Question 2: I scan a bar and consistently veto men arbitrarily. It’s shallow and bitchy and pretty much what every drunk girl in the universe does. It has reached the point where I see a man from the back and I can already decide whether or not I’d be attracted to him. The problem comes in when he turns around and every single time, it’s someone I have already hooked up with or dated. Don’t go judging, it’s not that many men. But that small pool appears to be the only ones I ever find myself attracted to. Have I really exhausted (and scared off) all of my potential suitors in less than a year?
Chances look good. Guess that will teach me to be such a needy little biatch.
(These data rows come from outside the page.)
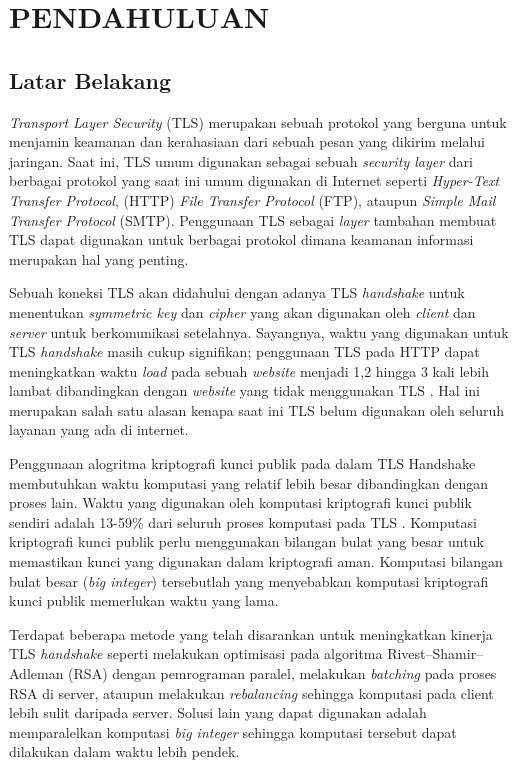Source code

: \chapter{PENDAHULUAN}


  \section{Latar Belakang}
    \textit{Transport Layer Security} (TLS) merupakan sebuah protokol yang berguna untuk menjamin keamanan dan kerahasiaan dari sebuah pesan yang dikirim melalui jaringan. Saat ini, TLS umum digunakan sebagai sebuah \textit{security layer} dari berbagai protokol yang saat ini umum digunakan di Internet seperti \textit{Hyper-Text Transfer Protocol}, (HTTP) \textit{File Transfer Protocol} (FTP), ataupun \textit{Simple Mail Transfer Protocol} (SMTP). Penggunaan TLS sebagai \textit{layer} tambahan membuat TLS dapat digunakan untuk berbagai protokol dimana keamanan informasi merupakan hal yang penting.

    Sebuah koneksi TLS akan didahului dengan adanya TLS \textit{handshake} untuk menentukan \textit{symmetric key} dan \textit{cipher} yang akan digunakan oleh \textit{client} dan \textit{server} untuk berkomunikasi setelahnya. Sayangnya, waktu yang digunakan untuk TLS \textit{handshake} masih cukup signifikan; penggunaan TLS pada HTTP dapat meningkatkan waktu \textit{load} pada sebuah \textit{website} menjadi 1,2 hingga 3 kali lebih lambat dibandingkan dengan \textit{website} yang tidak menggunakan TLS \citep{cost_of_s}. Hal ini merupakan salah satu alasan kenapa saat ini TLS belum digunakan oleh seluruh layanan yang ada di internet.

    Penggunaan alogritma kriptografi kunci publik pada dalam TLS Handshake membutuhkan waktu komputasi yang relatif lebih besar dibandingkan dengan proses lain. Waktu yang digunakan oleh komputasi kriptografi kunci publik sendiri adalah 13-59\% dari seluruh proses komputasi pada TLS \citep{perf_tls}. Komputasi kriptografi kunci publik perlu menggunakan bilangan bulat yang besar untuk memastikan kunci yang digunakan dalam kriptografi aman. Komputasi bilangan bulat besar (\textit{big integer}) tersebutlah yang menyebabkan komputasi kriptografi kunci publik  memerlukan waktu yang lama.

    Terdapat beberapa metode yang telah disarankan untuk meningkatkan kinerja TLS \textit{handshake} seperti melakukan optimisasi pada algoritma Rivest–Shamir–Adleman (RSA) dengan pemrograman paralel, melakukan \textit{batching} pada proses RSA di server, ataupun melakukan \textit{rebalancing} sehingga komputasi pada client lebih sulit daripada server. Solusi lain yang dapat digunakan adalah memparalelkan komputasi \textit{big integer} sehingga komputasi tersebut dapat dilakukan dalam waktu lebih pendek.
Question 3: I found out that half of my office is moving to New York City. Though I have been excessively vocal about not wanting to live there, I was surprised to feel oddly jealous. There are more career opportunities there. More writing opportunities. Men I haven’t repelled. Should I move to New York while I’m still unattached?
I really and truly don’t know. Maybe?
All of these questions are exhausting me. It is a good thing that I have friends who will make homemade ice cream to take my mind off of things.
Okay, so she was planning to make the ice cream anyway. But it helped.
Everything seems clearer now: those men were hopelessly brave, I should wear a wig to bars, and I should probably take more than five hours to make a decision on whether to move to New York City.
I think that was enough worrying for one day. Though perhaps not enough ice cream. To make me more, follow the instructions below, inspired by this recipe.
1 ¾ c heavy whiping cream
⅛ tsp salt
2 Tbsp fresh basil, chopped
3 peels of lemon rind, ~3 inches thick
½ c sugar
1 ½ c strawberries
½ cup blueberries
1 c peaches
½ Tbsp lemon juice
½ Tbsp vanilla
½ Tbsp sugar
Combine cream, rind, basil and salt in a heavy saucepan and bring just to a boil. Remove from heat and discard zest.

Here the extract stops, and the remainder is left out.